#### Records provided ####

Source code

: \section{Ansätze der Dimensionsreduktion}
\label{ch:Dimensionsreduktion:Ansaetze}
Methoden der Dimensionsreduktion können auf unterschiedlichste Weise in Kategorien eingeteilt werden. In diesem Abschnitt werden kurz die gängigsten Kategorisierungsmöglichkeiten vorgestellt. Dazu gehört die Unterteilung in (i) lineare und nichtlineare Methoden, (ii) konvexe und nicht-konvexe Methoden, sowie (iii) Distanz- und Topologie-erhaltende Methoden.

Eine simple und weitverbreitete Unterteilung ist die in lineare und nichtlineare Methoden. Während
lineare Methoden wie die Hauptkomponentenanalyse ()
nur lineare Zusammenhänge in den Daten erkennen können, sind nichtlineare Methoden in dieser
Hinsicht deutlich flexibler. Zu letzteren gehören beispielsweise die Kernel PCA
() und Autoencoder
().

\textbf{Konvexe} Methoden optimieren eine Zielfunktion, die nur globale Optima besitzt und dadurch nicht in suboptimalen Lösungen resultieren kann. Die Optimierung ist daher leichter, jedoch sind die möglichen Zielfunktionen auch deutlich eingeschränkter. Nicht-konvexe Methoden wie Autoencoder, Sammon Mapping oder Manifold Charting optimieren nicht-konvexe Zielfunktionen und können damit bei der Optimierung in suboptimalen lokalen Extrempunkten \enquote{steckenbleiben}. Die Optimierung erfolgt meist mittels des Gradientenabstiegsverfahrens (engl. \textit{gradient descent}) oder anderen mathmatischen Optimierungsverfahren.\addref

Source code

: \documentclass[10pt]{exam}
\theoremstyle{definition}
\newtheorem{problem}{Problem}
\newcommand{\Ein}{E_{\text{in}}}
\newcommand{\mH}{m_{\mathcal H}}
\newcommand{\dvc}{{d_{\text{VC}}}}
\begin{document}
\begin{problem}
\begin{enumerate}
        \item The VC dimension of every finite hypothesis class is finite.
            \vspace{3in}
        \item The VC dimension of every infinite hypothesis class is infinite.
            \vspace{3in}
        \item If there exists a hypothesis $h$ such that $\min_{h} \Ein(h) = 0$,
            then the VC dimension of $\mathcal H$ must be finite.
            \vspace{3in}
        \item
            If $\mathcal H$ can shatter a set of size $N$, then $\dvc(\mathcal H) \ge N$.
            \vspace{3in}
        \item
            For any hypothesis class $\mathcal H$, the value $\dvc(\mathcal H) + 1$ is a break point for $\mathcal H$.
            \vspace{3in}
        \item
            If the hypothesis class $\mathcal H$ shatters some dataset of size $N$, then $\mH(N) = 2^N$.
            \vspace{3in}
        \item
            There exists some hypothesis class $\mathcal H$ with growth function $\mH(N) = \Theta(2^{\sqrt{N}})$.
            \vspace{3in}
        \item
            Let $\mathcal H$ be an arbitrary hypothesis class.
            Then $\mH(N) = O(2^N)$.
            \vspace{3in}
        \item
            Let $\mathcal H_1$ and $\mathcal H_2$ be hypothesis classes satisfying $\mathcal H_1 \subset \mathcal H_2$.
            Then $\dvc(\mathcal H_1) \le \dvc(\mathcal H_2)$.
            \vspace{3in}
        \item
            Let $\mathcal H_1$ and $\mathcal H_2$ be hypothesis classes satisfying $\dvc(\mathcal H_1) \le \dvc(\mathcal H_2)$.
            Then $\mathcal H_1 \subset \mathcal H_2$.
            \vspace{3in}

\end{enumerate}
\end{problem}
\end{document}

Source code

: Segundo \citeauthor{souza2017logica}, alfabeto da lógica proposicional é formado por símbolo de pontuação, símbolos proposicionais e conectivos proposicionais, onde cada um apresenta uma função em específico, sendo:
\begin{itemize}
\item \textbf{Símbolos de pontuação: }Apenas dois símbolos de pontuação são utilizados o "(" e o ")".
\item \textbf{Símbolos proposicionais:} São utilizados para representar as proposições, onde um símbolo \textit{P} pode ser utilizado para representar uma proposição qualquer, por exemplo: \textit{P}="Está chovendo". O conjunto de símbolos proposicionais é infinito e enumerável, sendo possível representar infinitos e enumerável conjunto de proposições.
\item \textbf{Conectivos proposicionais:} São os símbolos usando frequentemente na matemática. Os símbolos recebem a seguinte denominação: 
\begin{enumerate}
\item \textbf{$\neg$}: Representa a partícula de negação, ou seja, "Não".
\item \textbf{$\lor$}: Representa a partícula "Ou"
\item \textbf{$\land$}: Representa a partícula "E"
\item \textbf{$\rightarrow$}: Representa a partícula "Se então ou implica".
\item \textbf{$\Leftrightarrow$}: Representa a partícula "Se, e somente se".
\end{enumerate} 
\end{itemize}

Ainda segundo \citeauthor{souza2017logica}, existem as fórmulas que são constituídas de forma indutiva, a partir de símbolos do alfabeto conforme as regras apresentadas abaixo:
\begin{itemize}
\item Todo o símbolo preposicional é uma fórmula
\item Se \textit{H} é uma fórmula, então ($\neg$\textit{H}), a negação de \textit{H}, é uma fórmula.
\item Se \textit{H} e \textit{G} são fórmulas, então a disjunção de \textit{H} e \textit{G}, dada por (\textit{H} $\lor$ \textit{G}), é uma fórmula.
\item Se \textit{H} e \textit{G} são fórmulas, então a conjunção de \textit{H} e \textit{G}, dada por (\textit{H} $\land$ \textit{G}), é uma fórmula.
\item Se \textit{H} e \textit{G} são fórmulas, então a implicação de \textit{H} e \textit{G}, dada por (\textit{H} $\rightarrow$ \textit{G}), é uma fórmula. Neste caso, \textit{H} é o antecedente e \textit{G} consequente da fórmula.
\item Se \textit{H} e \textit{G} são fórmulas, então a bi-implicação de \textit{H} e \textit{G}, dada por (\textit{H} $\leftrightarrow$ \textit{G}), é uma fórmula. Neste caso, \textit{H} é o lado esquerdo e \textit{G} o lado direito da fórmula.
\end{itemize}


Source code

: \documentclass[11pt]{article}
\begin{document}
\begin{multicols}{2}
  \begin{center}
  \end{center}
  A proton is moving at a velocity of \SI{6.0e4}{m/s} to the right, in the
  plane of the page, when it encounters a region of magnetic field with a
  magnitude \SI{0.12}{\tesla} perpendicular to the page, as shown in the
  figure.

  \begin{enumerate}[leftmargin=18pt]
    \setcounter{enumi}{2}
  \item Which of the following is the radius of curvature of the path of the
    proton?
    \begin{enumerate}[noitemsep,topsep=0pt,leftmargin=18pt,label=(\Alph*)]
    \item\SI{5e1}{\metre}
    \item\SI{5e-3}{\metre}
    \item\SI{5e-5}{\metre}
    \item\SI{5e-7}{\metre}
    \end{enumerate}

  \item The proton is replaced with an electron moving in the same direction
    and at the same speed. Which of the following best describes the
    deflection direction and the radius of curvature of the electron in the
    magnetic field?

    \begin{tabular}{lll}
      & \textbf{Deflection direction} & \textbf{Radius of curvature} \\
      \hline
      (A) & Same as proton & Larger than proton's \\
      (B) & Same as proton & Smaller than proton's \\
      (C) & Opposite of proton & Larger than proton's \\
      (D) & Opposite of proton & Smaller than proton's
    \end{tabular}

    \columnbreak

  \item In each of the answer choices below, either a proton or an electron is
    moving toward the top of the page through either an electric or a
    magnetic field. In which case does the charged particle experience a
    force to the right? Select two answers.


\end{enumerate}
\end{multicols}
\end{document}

####

What the task asks ::
Go line by line through the data and copy any that contain "proposicionais".

Response for this exercise ::
: Segundo \citeauthor{souza2017logica}, alfabeto da lógica proposicional é formado por símbolo de pontuação, símbolos proposicionais e conectivos proposicionais, onde cada um apresenta uma função em específico, sendo:
\item \textbf{Símbolos proposicionais:} São utilizados para representar as proposições, onde um símbolo \textit{P} pode ser utilizado para representar uma proposição qualquer, por exemplo: \textit{P}="Está chovendo". O conjunto de símbolos proposicionais é infinito e enumerável, sendo possível representar infinitos e enumerável conjunto de proposições.
\item \textbf{Conectivos proposicionais:} São os símbolos usando frequentemente na matemática. Os símbolos recebem a seguinte denominação: 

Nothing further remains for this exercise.